Records provided:
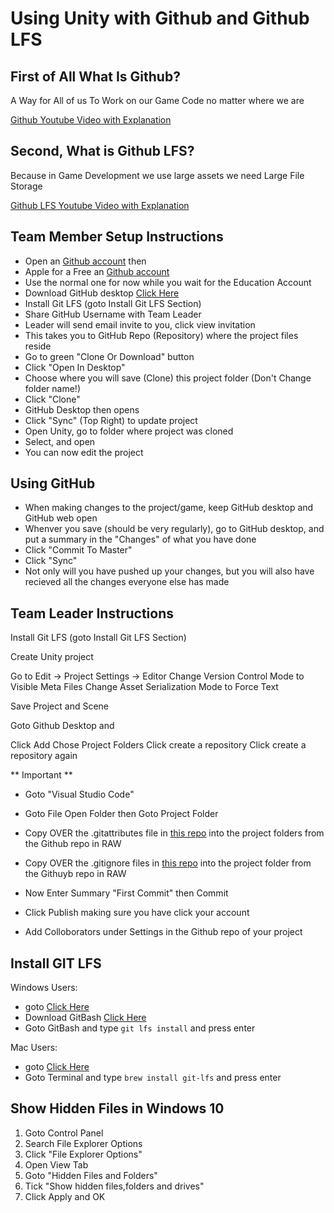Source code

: # Using Unity with Github and Github LFS

## First of All What Is Github?
A Way for All of us To Work on our Game Code no matter where we are

[Github Youtube Video with Explanation](https://www.youtube.com/watch?v=w3jLJU7DT5E)

## Second, What is Github LFS?
Because in Game Development we use large assets we need Large File Storage

[Github LFS Youtube Video with Explanation](https://www.youtube.com/watch?v=_11d1ZsEZ8g)

## Team Member Setup Instructions

* Open an [Github account](https://github.com/) then 
* Apple for a Free an [Github account](https://education.github.com/)
* Use the normal one for now while you wait for the Education Account
* Download GitHub desktop [Click Here](https://desktop.github.com/)
* Install Git LFS (goto Install Git LFS Section)
* Share GitHub Username with Team Leader
* Leader will send email invite to you, click view invitation
* This takes you to GitHub Repo (Repository) where the project files reside
* Go to green "Clone Or Download" button
* Click "Open In Desktop"
* Choose where you will save (Clone) this project folder (Don't Change folder name!)
* Click "Clone"
* GitHub Desktop then opens
* Click "Sync" (Top Right) to update project
* Open Unity, go to folder where project was cloned
* Select, and open 
* You can now edit the project

## Using GitHub

* When making changes to the project/game, keep GitHub desktop and GitHub web open
* Whenver you save (should be very regularly), go to GitHub desktop, and put a summary in the "Changes" of what you have done
* Click "Commit To Master"
* Click "Sync"
* Not only will you have pushed up your changes, but you will also have recieved all the changes everyone else has made

## Team Leader Instructions

Install Git LFS (goto Install Git LFS Section)

Create Unity project

Go to Edit → Project Settings → Editor
Change Version Control Mode to Visible Meta Files
Change Asset Serialization Mode to Force Text

Save Project and Scene

Goto Github Desktop and 

Click Add
Chose Project Folders
Click create a repository
Click create a repository again

** Important **

* Goto "Visual Studio Code"
* Goto File Open Folder then Goto Project Folder
* Copy OVER the .gitattributes file in [this repo](https://raw.githubusercontent.com/jazzymcgee/unity-github-setup/master/.gitattributes) into the project folders from the Github repo in RAW
* Copy OVER the .gitignore files in [this repo](https://raw.githubusercontent.com/jazzymcgee/unity-github-setup/master/.gitignore) into the project folder from the Githuyb repo in RAW

* Now Enter Summary "First Commit" then Commit
* Click Publish making sure you have click your account

* Add Colloborators under Settings in the Github repo of your project






## Install GIT LFS

Windows Users:
* goto [Click Here](https://git-lfs.github.com/)
* Download GitBash [Click Here](https://git-for-windows.github.io/)
* Goto GitBash and type `git lfs install` and press enter

Mac Users:
* goto [Click Here](https://git-lfs.github.com/) 
* Goto Terminal and type `brew install git-lfs` and press enter







## Show Hidden Files in Windows 10

1. Goto Control Panel
2. Search File Explorer Options
3. Click "File Explorer Options"
4. Open View Tab
5. Goto "Hidden Files and Folders"
6. Tick "Show hidden files,folders and drives"
7. Click Apply and OK

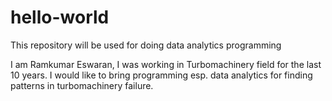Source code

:# hello-world
This repository will be used for doing data analytics programming

I am Ramkumar Eswaran, I was working in Turbomachinery field for the last 10 years. I would like to bring programming esp. data analytics for finding patterns in turbomachinery failure.
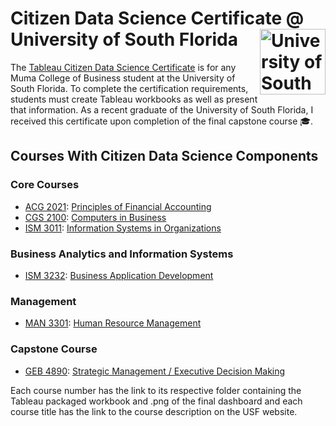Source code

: # Citizen Data Science Certificate @ University of South Florida <img src="https://gistcdn.githack.com/englands/084f8497793f4f5c0742686e94f507b6/raw/38009343f55b57deb2e12ed0b7573b73ac170a4b/usflogo.svg" alt="University of South Florida Logo" width=105 align=right>           
The [Tableau Citizen Data Science Certificate](https://www.usf.edu/business/centers/analytics-creativity/tableau-citizen-data-science-certificate.aspx) is for any Muma College of Business student at the University of South Florida. To complete the certification requirements, students must create Tableau workbooks as well as present that information. As a recent graduate of the University of South Florida, I received this certificate upon completion of the final capstone course 🎓. 

## Courses With Citizen Data Science Components
### Core Courses
- [ACG 2021](https://github.com/englands/Tableau/tree/main/USF%20Citizen%20Data%20Science%20Certificate/Courses/ACG%202021): [Principles of Financial Accounting](https://usfweb.usf.edu/academic-programs/details/prefix/ACG/code/2021)
- [CGS 2100](https://github.com/englands/Tableau/tree/main/USF%20Citizen%20Data%20Science%20Certificate/Courses/CGS%202100): [Computers in Business](https://usfweb.usf.edu/academic-programs/details/prefix/CGS/code/2100)
- [ISM 3011](https://github.com/englands/Tableau/tree/main/USF%20Citizen%20Data%20Science%20Certificate/Courses/ISM%203011): [Information Systems in Organizations](https://usfweb.usf.edu/academic-programs/details/prefix/ISM/code/3011)

### Business Analytics and Information Systems
- [ISM 3232](https://github.com/englands/Tableau/tree/main/USF%20Citizen%20Data%20Science%20Certificate/Courses/ISM%203232): [Business Application Development](https://usfweb.usf.edu/academic-programs/details/prefix/ISM/code/3232)
  
### Management
- [MAN 3301](https://github.com/englands/Tableau/tree/main/USF%20Citizen%20Data%20Science%20Certificate/Courses/MAN%203301): [Human Resource Management](https://usfweb.usf.edu/academic-programs/details/prefix/MAN/code/3301)
  
### Capstone Course
- [GEB 4890](https://github.com/englands/Tableau/tree/main/USF%20Citizen%20Data%20Science%20Certificate/Courses/GEB%204890): [Strategic  Management / Executive Decision Making](https://cloud.usf.edu/academic-programs/details/prefix/GEB/code/4890)

Each course number has the link to its respective folder containing the Tableau packaged workbook and .png of the final dashboard and each course title has the link to the course description on the USF website.
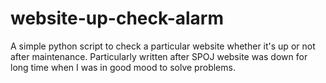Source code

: website-up-check-alarm
======================

A simple python script to check a particular website whether it's up or not after maintenance. Particularly written after SPOJ website was down for long time when I was in good mood to solve problems.
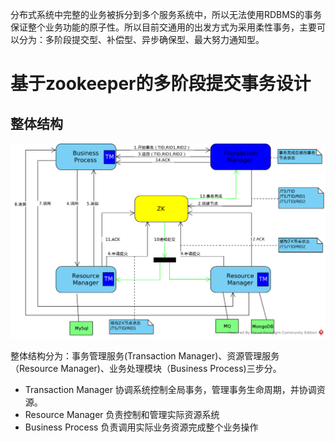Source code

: 分布式系统中完整的业务被拆分到多个服务系统中，所以无法使用RDBMS的事务保证整个业务功能的原子性。所以目前交通用的出发方式为采用柔性事务，主要可以分为：多阶段提交型、补偿型、异步确保型、最大努力通知型。

# 基于zookeeper的多阶段提交事务设计
## 整体结构
![struct](./images/struct.png)

整体结构分为：事务管理服务(Transaction Manager)、资源管理服务（Resource Manager)、业务处理模块（Business Process)三步分。
- Transaction Manager
协调系统控制全局事务，管理事务生命周期，并协调资源。
- Resource Manager
负责控制和管理实际资源系统
- Business Process
负责调用实际业务资源完成整个业务操作
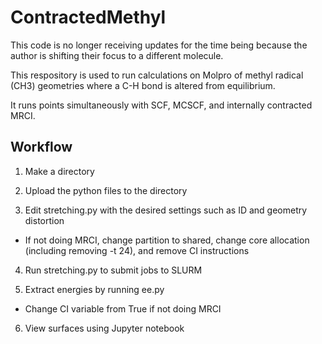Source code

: # ContractedMethyl

This code is no longer receiving updates for the time being because the author is shifting their focus to a different molecule.



This respository is used to run calculations on Molpro of methyl radical (CH3) geometries where a C-H bond is altered from equilibrium.

It runs points simultaneously with SCF, MCSCF, and internally contracted MRCI.



## Workflow

1. Make a directory

2. Upload the python files to the directory

3. Edit stretching.py with the desired settings such as ID and geometry distortion

  - If not doing MRCI, change partition to shared, change core allocation (including removing -t 24), and remove CI instructions

4. Run stretching.py to submit jobs to SLURM

5. Extract energies by running ee.py

  - Change CI variable from True if not doing MRCI

6. View surfaces using Jupyter notebook

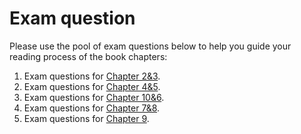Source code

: # Exam question

Please use the pool of exam questions below to help you guide your reading process of the book chapters:

1. Exam questions for [Chapter 2&3]().
1. Exam questions for [Chapter 4&5]().
1. Exam questions for [Chapter 10&6]().
1. Exam questions for [Chapter 7&8]().
1. Exam questions for [Chapter 9]().
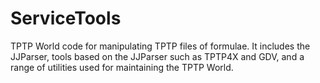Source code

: # ServiceTools
TPTP World code for manipulating TPTP files of formulae. It includes the JJParser, tools based on the JJParser such as TPTP4X and GDV, and a range of utilities used for maintaining the TPTP World.

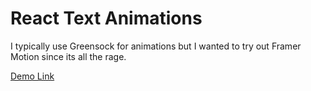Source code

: # React Text Animations

I typically use Greensock for animations but I wanted to try out Framer Motion since its all the rage.

[Demo Link](https://bournecreative.github.io/react-text-animations/)
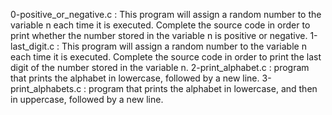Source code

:0-positive_or_negative.c : This program will assign a random number to the variable n each time it is executed. Complete the source code in order to print whether the number stored in the variable n is positive or negative.
1-last_digit.c : This program will assign a random number to the variable n each time it is executed. Complete the source code in order to print the last digit of the number stored in the variable n.
2-print_alphabet.c : program that prints the alphabet in lowercase, followed by a new line.
3-print_alphabets.c : program that prints the alphabet in lowercase, and then in uppercase, followed by a new line.
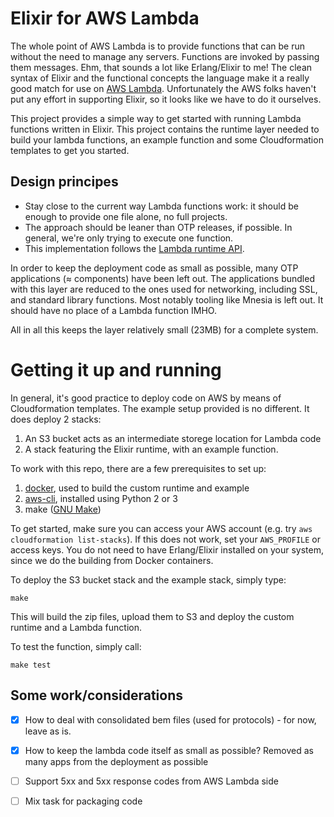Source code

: # Elixir for AWS Lambda

The whole point of AWS Lambda is to provide functions that can be run without
the need to manage any servers. Functions are invoked by passing them messages.
Ehm, that sounds a lot like Erlang/Elixir to me! The clean syntax of Elixir and
the functional concepts the language  make it a really good match for use on
[AWS Lambda](https://aws.amazon.com/lambda/). Unfortunately the AWS folks
haven't put any effort in supporting Elixir, so it looks like we have to do it
ourselves.

This project provides a simple way to get started with running Lambda functions
written in Elixir. This project contains the runtime layer needed to build your
lambda functions, an example function and some Cloudformation templates to get
you started.

## Design principes

- Stay close to the current way Lambda functions work: it should be enough to
  provide one file alone, no full projects.
- The approach should be leaner than OTP releases, if possible. In general,
  we're only trying to execute one function.
- This implementation follows the [Lambda runtime
  API](https://docs.aws.amazon.com/lambda/latest/dg/runtimes-api.html).

In order to keep the deployment code as small as possible, many OTP
applications (≈ components) have been left out. The applications bundled with
this layer are reduced to the ones used for networking, including SSL, and
standard library functions. Most notably tooling like Mnesia is left out. It
should have no place of a Lambda function IMHO.

All in all this keeps the layer relatively small (23MB) for a complete system.


# Getting it up and running

In general, it's good practice to deploy code on AWS by means of Cloudformation
templates. The example setup provided is no different. It does deploy 2 stacks:

 1. An S3 bucket acts as an intermediate storege location for Lambda code
 2. A stack featuring the Elixir runtime, with an example function.

To work with this repo, there are a few prerequisites to set up:

 1. [docker](https://www.docker.com), used to build the custom runtime and example
 2. [aws-cli](https://aws.amazon.com/cli/), installed using Python 2 or 3
 3. make ([GNU Make](https://www.gnu.org/software/make/))

To get started, make sure you can access your AWS account (e.g. try `aws
cloudformation list-stacks`). If this does not work, set your `AWS_PROFILE` or
access keys. You do not need to have Erlang/Elixir installed on your system,
since we do the building from Docker containers.

To deploy the S3 bucket stack and the example stack, simply type:

    make

This will build the zip files, upload them to S3 and deploy the custom runtime
and a Lambda function.

To test the function, simply call:

    make test

## Some work/considerations

- [X] How to deal with consolidated bem files (used for protocols) - for now,
  leave as is.
- [X] How to keep the lambda code itself as small as possible? Removed as many
  apps from the deployment as possible
- [ ] Support 5xx and 5xx response codes from AWS Lambda side
- [ ] Mix task for packaging code

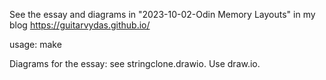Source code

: See the essay and diagrams in "2023-10-02-Odin Memory Layouts" in my blog https://guitarvydas.github.io/

usage: make



Diagrams for the essay: see stringclone.drawio.  Use draw.io.

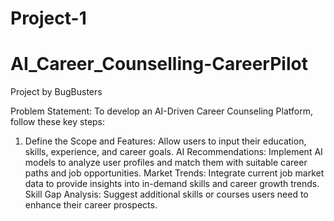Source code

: # Project-1
# AI_Career_Counselling-CareerPilot
Project by BugBusters


Problem Statement:
To develop an AI-Driven Career Counseling Platform, follow these key steps:

1. Define the Scope and Features:
Allow users to input their education, skills, experience, and career goals.
AI Recommendations: Implement AI models to analyze user profiles and match them with suitable career paths and job opportunities.
Market Trends: Integrate current job market data to provide insights into in-demand skills and career growth trends.
Skill Gap Analysis: Suggest additional skills or courses users need to enhance their career prospects.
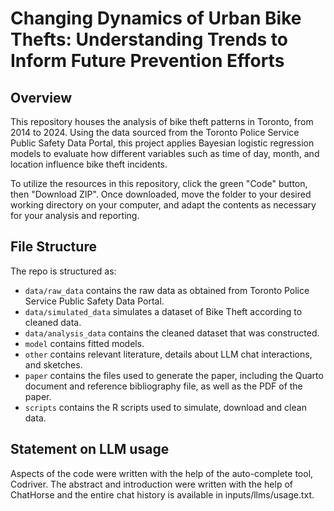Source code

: # Changing Dynamics of Urban Bike Thefts: Understanding Trends to Inform Future Prevention Efforts

## Overview

This repository houses the analysis of bike theft patterns in Toronto, from 2014 to 2024. Using the data sourced from the Toronto Police Service Public Safety Data Portal, this project applies Bayesian logistic regression models to evaluate how different variables such as time of day, month, and location influence bike theft incidents.

To utilize the resources in this repository, click the green "Code" button, then "Download ZIP". Once downloaded, move the folder to your desired working directory on your computer, and adapt the contents as necessary for your analysis and reporting.


## File Structure

The repo is structured as:

-   `data/raw_data` contains the raw data as obtained from Toronto Police Service Public Safety Data Portal.
-   `data/simulated_data` simulates a dataset of Bike Theft according to cleaned data. 
-   `data/analysis_data` contains the cleaned dataset that was constructed.
-   `model` contains fitted models. 
-   `other` contains relevant literature, details about LLM chat interactions, and sketches.
-   `paper` contains the files used to generate the paper, including the Quarto document and reference bibliography file, as well as the PDF of the paper. 
-   `scripts` contains the R scripts used to simulate, download and clean data.


## Statement on LLM usage

Aspects of the code were written with the help of the auto-complete tool, Codriver. The abstract and introduction were written with the help of ChatHorse and the entire chat history is available in inputs/llms/usage.txt.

Exercise requirements: What you write out is the stretch of entries from the line containing "usage: make" to the line containing "Allow users to", word for word, with both end lines and no pictures.

Output:
usage: make



Diagrams for the essay: see stringclone.drawio.  Use draw.io.

Source code

: # Project-1
# AI_Career_Counselling-CareerPilot
Project by BugBusters


Problem Statement:
To develop an AI-Driven Career Counseling Platform, follow these key steps:

1. Define the Scope and Features:
Allow users to input their education, skills, experience, and career goals.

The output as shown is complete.